Bourgas, Bulgaria So far as many as seven people have been reported killed and at least 30 injured in today's attack at the Sarafovo International Airport. Initial reports cited a bomb placed in the bus and then detonated but others cited a suicide bombing. Almost all of the tourists are believed to be Israelis though a Bulgarian tour guide was listed among the dead. An Israeli eyewitness, Aron Katz, said “we heard a really loud boom, and felt the bus shake, and we ran off the bus,” according to The Times of Israel. Currently, Bulgaria's interior minister is preparing a list of casualties (It's citing five people killed and 33 wounded), reports Haaretz.

Israeli officials are making no bones about blaming Iran. "All signs point to Iran," said Netanyahu, who emphasized the historic timing. "Exactly 18 years after the attack on a Jewish community center in Argentina, the Iranian terror continues to hurt innocent people." Defense Minister Ehud Barak elaborated on Iranian-backed groups it believes were behind the attacks.  “We have been tracking the intentions of terrorist groups such as Hezbollah, Hamas, Iranian groups and the Islamic Jihad to carry out attacks across the world for quite some time," he said. "We have a long struggle with them, which includes many successes, as well as difficult days. Today is one of those difficult days. It is important that Israelis continue to travel across the world, continue to travel in Israel and live their normal lives despite all the pain." There's no question what types of other attacks he's referring to.

Bangkok, Thailand In February, Iranians were arrested in connection to bombings aimed at Israeli diplomats in Thailand, according to Thailand's police chief. At the time, The New York Times's Thomas Fuller reported that one of the assailants "threw two grenades, one at a taxi and one at approaching police officers."
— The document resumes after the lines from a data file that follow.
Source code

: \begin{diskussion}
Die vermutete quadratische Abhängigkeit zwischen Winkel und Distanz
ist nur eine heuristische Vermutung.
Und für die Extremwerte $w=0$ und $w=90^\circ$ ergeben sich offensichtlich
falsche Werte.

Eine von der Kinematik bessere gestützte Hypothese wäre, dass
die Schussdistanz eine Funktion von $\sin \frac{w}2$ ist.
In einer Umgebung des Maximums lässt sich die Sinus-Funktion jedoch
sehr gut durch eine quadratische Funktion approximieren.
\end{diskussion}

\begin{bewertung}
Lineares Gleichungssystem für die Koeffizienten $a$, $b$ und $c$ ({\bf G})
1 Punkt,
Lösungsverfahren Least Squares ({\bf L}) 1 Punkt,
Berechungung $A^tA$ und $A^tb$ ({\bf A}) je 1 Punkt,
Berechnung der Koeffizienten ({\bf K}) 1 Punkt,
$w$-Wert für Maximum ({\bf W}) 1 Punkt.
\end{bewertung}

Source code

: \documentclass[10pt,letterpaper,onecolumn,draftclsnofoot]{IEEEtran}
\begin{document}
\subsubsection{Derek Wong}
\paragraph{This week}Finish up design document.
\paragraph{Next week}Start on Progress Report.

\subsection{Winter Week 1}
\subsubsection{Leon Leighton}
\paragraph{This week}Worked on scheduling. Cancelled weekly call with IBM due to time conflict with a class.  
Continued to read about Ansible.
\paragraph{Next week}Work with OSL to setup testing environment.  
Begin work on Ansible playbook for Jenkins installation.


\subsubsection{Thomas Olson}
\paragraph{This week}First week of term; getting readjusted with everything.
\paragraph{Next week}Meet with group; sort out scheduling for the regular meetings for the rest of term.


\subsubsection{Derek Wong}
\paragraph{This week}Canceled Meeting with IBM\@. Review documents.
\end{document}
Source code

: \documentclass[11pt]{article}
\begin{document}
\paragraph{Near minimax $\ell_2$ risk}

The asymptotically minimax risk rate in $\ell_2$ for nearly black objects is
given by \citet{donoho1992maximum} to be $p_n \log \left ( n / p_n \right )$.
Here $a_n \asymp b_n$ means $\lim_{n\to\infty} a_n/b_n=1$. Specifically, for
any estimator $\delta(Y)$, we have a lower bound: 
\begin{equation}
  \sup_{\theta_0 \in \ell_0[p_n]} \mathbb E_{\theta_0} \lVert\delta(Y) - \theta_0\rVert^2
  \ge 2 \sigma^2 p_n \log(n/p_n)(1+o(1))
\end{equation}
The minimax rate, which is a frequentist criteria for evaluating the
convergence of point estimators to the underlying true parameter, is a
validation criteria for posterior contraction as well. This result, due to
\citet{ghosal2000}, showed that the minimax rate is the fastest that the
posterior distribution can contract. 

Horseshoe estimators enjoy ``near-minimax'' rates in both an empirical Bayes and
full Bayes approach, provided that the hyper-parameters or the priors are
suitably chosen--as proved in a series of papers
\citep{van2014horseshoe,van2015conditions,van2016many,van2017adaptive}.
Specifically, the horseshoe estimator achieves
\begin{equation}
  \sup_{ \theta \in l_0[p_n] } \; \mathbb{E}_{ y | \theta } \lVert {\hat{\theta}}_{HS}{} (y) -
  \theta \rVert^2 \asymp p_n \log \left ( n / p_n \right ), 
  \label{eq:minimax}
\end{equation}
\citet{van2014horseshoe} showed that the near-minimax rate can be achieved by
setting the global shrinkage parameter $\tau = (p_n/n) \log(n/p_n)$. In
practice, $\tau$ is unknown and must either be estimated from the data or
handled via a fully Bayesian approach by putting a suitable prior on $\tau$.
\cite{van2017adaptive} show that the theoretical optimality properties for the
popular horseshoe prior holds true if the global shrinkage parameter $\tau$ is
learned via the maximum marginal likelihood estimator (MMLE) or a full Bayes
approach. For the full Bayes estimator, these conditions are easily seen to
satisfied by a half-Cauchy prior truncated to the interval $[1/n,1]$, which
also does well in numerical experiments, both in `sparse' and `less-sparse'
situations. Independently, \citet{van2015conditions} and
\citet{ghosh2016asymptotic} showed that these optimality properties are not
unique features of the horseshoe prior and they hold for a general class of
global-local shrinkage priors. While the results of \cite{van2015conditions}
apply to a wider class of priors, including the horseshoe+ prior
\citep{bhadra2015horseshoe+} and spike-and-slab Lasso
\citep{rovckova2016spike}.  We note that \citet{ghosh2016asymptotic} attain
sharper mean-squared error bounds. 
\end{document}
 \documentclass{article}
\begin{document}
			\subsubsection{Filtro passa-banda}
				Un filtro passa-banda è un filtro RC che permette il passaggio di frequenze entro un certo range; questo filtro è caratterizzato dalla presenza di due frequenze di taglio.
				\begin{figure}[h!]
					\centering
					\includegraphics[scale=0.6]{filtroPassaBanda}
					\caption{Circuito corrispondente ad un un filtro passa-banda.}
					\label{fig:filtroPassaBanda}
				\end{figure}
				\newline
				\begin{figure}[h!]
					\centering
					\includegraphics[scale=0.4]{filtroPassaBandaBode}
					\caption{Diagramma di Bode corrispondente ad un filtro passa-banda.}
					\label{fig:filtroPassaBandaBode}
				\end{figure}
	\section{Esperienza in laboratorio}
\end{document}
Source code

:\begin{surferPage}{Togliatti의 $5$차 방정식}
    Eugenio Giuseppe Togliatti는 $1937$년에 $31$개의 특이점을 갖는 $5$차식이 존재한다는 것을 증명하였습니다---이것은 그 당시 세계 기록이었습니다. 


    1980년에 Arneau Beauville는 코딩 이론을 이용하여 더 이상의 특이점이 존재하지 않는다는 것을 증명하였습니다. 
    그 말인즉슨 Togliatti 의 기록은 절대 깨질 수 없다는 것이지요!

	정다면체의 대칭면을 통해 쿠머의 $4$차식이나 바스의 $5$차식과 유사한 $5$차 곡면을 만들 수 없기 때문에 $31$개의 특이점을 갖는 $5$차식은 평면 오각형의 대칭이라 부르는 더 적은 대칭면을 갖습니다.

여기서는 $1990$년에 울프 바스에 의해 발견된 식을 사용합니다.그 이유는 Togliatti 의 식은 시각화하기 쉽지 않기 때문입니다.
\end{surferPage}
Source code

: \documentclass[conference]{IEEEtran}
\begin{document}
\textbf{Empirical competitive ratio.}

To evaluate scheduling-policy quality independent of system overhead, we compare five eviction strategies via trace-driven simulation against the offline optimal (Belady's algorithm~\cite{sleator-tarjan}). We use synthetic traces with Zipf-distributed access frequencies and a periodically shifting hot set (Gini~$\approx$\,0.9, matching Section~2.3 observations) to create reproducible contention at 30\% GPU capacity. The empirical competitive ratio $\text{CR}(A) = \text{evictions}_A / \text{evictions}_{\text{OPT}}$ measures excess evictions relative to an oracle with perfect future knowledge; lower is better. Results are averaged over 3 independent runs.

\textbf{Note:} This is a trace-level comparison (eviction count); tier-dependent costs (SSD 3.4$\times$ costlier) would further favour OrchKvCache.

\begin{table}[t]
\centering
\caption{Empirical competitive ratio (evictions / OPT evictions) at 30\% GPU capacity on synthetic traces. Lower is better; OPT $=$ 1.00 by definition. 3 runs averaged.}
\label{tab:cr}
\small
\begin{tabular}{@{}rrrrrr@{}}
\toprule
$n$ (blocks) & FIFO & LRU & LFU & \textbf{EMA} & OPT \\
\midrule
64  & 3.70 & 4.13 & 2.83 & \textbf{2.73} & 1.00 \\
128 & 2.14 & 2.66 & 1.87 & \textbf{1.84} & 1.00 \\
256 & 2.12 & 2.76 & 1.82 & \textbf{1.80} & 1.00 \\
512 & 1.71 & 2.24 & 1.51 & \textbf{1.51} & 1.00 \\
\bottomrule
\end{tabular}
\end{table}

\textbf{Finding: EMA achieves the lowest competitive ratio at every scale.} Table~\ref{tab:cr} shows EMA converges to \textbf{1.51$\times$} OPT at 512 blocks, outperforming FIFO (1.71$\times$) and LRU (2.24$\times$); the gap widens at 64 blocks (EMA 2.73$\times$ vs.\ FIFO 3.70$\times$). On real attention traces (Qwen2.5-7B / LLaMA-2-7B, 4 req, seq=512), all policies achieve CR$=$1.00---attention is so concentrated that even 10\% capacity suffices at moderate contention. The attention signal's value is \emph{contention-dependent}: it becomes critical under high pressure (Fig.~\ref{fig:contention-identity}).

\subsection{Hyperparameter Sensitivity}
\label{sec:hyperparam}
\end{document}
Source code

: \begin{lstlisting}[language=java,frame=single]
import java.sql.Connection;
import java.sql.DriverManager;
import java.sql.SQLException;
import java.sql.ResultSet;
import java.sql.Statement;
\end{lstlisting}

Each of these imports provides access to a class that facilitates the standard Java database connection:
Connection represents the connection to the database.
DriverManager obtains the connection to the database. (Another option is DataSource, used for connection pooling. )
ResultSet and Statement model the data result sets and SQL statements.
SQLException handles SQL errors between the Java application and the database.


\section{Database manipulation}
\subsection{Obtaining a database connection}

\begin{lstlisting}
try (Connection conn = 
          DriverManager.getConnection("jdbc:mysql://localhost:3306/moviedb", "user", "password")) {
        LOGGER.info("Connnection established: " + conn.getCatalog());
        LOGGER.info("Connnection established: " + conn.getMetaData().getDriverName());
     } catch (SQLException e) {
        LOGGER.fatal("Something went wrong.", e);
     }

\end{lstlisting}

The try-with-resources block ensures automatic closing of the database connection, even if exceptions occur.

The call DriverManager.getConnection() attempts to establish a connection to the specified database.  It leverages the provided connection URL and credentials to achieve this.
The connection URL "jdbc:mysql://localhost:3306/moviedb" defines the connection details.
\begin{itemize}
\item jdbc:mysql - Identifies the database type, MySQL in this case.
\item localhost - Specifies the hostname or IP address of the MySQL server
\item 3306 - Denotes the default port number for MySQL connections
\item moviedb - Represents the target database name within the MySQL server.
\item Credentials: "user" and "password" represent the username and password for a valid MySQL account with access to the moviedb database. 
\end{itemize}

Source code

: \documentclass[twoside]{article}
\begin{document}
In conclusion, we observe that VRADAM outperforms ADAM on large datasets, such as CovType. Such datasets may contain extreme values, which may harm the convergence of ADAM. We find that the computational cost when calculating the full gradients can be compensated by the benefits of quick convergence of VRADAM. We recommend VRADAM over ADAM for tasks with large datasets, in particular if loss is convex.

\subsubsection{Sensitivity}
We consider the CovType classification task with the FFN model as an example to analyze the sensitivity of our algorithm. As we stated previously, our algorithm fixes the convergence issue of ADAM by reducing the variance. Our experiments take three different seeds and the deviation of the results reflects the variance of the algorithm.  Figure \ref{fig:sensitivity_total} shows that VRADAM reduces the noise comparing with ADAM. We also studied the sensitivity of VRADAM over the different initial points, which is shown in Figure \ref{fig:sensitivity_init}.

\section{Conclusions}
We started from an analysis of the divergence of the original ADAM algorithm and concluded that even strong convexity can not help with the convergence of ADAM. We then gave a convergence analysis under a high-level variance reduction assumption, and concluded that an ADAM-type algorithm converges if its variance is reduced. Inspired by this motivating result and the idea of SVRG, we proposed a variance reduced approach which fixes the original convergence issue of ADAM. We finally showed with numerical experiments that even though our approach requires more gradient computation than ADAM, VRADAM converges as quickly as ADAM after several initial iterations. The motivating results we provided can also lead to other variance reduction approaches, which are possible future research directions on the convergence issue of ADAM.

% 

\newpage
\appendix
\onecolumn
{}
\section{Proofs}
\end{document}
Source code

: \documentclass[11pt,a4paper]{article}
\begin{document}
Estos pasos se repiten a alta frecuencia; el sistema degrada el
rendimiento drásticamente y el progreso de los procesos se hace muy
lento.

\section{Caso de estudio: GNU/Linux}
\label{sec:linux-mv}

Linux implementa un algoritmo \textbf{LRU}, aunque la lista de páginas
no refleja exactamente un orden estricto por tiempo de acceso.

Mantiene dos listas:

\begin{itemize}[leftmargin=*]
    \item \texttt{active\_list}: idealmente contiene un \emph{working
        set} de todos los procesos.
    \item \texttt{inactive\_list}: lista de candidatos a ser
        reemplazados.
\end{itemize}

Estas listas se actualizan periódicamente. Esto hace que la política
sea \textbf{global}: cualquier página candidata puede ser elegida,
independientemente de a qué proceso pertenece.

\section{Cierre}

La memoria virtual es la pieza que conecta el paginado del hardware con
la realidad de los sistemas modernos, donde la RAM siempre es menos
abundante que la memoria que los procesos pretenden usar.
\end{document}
In that case, Israel defense minister Ehud Barak blamed Iran and Hezbollah for the attacks. “The attempted terrorist attack in Bangkok proves once again that Iran and its proxies continue to perpetrate terrorism,” he said. The Jerusalem Post reported that Thai officials said the Iranians intended to target Israelis. Overall, the three explosions wounded four Thai civilians, according to the AP.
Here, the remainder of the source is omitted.